DR PETER PIOT, Executive Director of UNAIDS since its creation in 1995 and Under Secretary-General of the United Nations, Dr Peter Piot comes from a distinguished academic and scientific career focusing on AIDS and women’s health in the developing world.

Under his leadership, UNAIDS has become the chief advocate for worldwide action against AIDS. It has brought together ten organizations of the United Nations system around a common agenda on AIDS, spearheading UN reform.

Dr Piot earned a medical degree from the University of Ghent, a Ph.D. in Microbiology from the University of Antwerp, Belgium, and was a Senior Fellow at the University of Washington in Seattle. After graduating from medical school, Dr Piot co-discovered the Ebola virus in Zaire in 1976.

In the 1980s Dr Piot launched and expanded a series of collaborative projects in Africa - in Burundi, Côte d’Ivoire, Kenya, Tanzania and Zaire. Project SIDA in Kinshasa, Zaire, was the first international project on AIDS in Africa and is widely acknowledged as having provided the foundations of our understanding of HIV infection in Africa. He was a professor of microbiology, and of public health at the Institute of Tropical Medicine, in Antwerp, and the Universities of Nairobi, Brussels and Lausanne.

Born in 1949 in Belgium, Dr Piot is fluent in three languages and is the author of 16 books and more than 500 scientific articles. He has received numerous awards for scientific and societal achievement, and was knighted as a Baron by King Albert II of Belgium in 1995. He is a member of the Institute of Medicine of the National Academy of Sciences of the United States and the Royal Academy of Medicine of Belgium, and is a Fellow of the Royal College of Physicians of London, UK.


JORGE SAMPAIO was born in Lisbon on September 18th 1939. As a child, due to his father's career as a doctor who specialised in public health, he spent long periods in the United States and in England.

In 1961 he graduated in Law at Lisbon University. He was elected Secretary-General of the Federation of Students Associations in 1961-62. In this capacity he became involved in the student crisis in the early 60s, which led to a widespread revolts against the country's dictatorship regime, and lasted until April 24th, 1974. During this time he took up a legal career and became a Law Association board member, playing an important role in the defence of political prisoners.

During the revolutionary years, he played an important role in promoting dialogue with the moderate wing of the Armed Forces Movement and actively supported the positions of the "Group of Nine", who played a key role in the transition to democracy. In March 1975 he was appointed Deputy Minister for External Co-operation in the IV Provisional Government. The same year, he founded the "Socialist Intervention", an association of politicians and intellectuals who were to play prominent roles in public life.

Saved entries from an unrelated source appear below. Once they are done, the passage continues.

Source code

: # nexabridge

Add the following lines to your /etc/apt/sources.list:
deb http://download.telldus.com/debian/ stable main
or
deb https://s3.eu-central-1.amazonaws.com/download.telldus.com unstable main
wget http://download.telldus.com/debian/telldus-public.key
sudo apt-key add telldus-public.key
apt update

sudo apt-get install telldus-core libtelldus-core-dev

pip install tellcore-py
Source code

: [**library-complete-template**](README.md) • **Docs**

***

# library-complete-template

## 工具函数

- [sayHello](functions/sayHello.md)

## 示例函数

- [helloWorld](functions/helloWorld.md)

In 1979 he was elected to Parliament and became a member of the National Secretariat of the Socialist Party.

From 1979 to 1984 he was a member of the European Human Rights Commission of the Council of Europe where he played an important role in defending fundamental rights and in contributing to a more dynamic implementation of the principles contained in the European Convention on Human Rights.

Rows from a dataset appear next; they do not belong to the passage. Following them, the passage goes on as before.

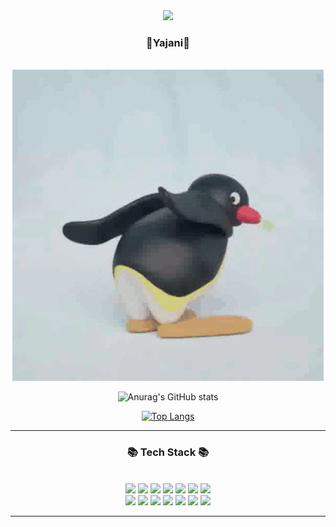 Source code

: 

<div align = "center">
<!-- ![header](https://capsule-render.vercel.app/api?type=waving&&color=gradient&height=100&section=header&fontSize=90) -->
 <img src="https://capsule-render.vercel.app/api?type=waving&color=FF9933&height=200&section=header&text=" "&fontSize=90" />
</div>
<div align = "center">
<h3 style= "font-size = 90px">🌟Yajani🌟</h3>
<br/>
 <img src = "KakaoTalk_20230419_144903842.gif">
 </br>
 
![Anurag's GitHub stats](https://github-readme-stats.vercel.app/api?username=Yajani&show_icons=true&theme=radical)
<!-- [![Solved.ac Profile](http://mazassumnida.wtf/api/v2/generate_badge?boj=yajaniya)](https://solved.ac/yajaniya/) -->
[![Top Langs](https://github-readme-stats.vercel.app/api/top-langs/?username=Yajani&layout=compact)](https://github.com/Yajani/github-readme-stats)


<hr>
<h3>📚 Tech Stack 📚</h3>
<div>
<br/>


<img src="https://img.shields.io/badge/Spring-6DB33F?style=flat-square&logo=Spring&logoColor=white"/>
<img src="https://img.shields.io/badge/Spring Boot-6db33f?style=flat&logo=Spring Boot&logoColor=white" />
<img src="https://img.shields.io/badge/Java-007396?style=flat-square&logo=Java&logoColor=white"/>
<img src="https://img.shields.io/badge/Python-3766AB?style=flat-square&logo=Python&logoColor=white"/>
<img src="https://img.shields.io/badge/Oracle-F80000?style=flat-square&logo=Oracle&logoColor=white"/>
<img src="https://img.shields.io/badge/MySQL-4479A1?style=flat&logo=MySQL&logoColor=white" />
<img src="https://img.shields.io/badge/HTML5-E34F26?style=flat&logo=HTML5&logoColor=white" />
 <br/>
<img src="https://img.shields.io/badge/CSS3-1572B6?style=flat&logo=CSS3&logoColor=white" />
<img src="https://img.shields.io/badge/Git-F05032?style=flat-square&logo=Git&logoColor=white"/>
<img src="https://img.shields.io/badge/JavaScript-F7DF1E?style=flat-square&logo=javascript&logoColor=black"/>
<img src="https://img.shields.io/badge/jQuery-0769AD?style=flat&logo=jQuery&logoColor=white" />
<img src="https://img.shields.io/badge/anaconda-44A833?style=for-the-badge&logo=anaconda&logoColor=white">
<img src="https://img.shields.io/badge/c-A8B9CC?style=for-the-badge&logo=c&logoColor=white">
<img src="https://img.shields.io/badge/cplusplus-00599C?style=for-the-badge&logo=cplusplus&logoColor=white">
<hr> 
 
</br>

From 1990 to 1995 he was President of the Union of Portuguese-speaking Cities (UCCLA) and in 1990 was elected Vice-President of the Union of Iberian-American Cities. He was also elected President of the Eurocities Movement (1990) and President of the World Federation of United Cities (1992).

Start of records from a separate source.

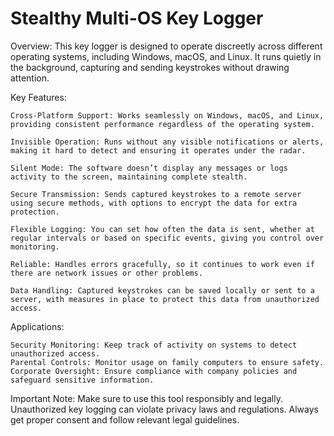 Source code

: # Stealthy Multi-OS Key Logger

Overview:
This key logger is designed to operate discreetly across different operating systems, including Windows, macOS, and Linux. It runs quietly in the background, capturing and sending keystrokes without drawing attention.

Key Features:

    Cross-Platform Support: Works seamlessly on Windows, macOS, and Linux, providing consistent performance regardless of the operating system.

    Invisible Operation: Runs without any visible notifications or alerts, making it hard to detect and ensuring it operates under the radar.

    Silent Mode: The software doesn’t display any messages or logs activity to the screen, maintaining complete stealth.

    Secure Transmission: Sends captured keystrokes to a remote server using secure methods, with options to encrypt the data for extra protection.

    Flexible Logging: You can set how often the data is sent, whether at regular intervals or based on specific events, giving you control over monitoring.

    Reliable: Handles errors gracefully, so it continues to work even if there are network issues or other problems.

    Data Handling: Captured keystrokes can be saved locally or sent to a server, with measures in place to protect this data from unauthorized access.

Applications:

    Security Monitoring: Keep track of activity on systems to detect unauthorized access.
    Parental Controls: Monitor usage on family computers to ensure safety.
    Corporate Oversight: Ensure compliance with company policies and safeguard sensitive information.

Important Note: Make sure to use this tool responsibly and legally. Unauthorized key logging can violate privacy laws and regulations. Always get proper consent and follow relevant legal guidelines.
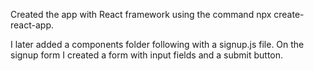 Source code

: Created the app with React framework using the command npx create-react-app.

I later added a components folder following with a signup.js file.
On the signup form I created a form with input fields and a submit button.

In 1995, Jorge Sampaio stood for President or Portugal and was elected on the first ballot and sworn in as President in March 1996. He was re-elected five years later in 2001.


WINSTONE ZULU is a leading advocate for those affected by the TB and HIV/AIDS epidemics. A survivor of child polio and TB, he made his HIV status public in the early 1990s. He went on to co-found an HIV/AIDS counseling service at a time when such services were rare. In 1994, he attended the Paris World AIDS conference and has been active internationally ever since. He is now the South African Representative of TB Alert.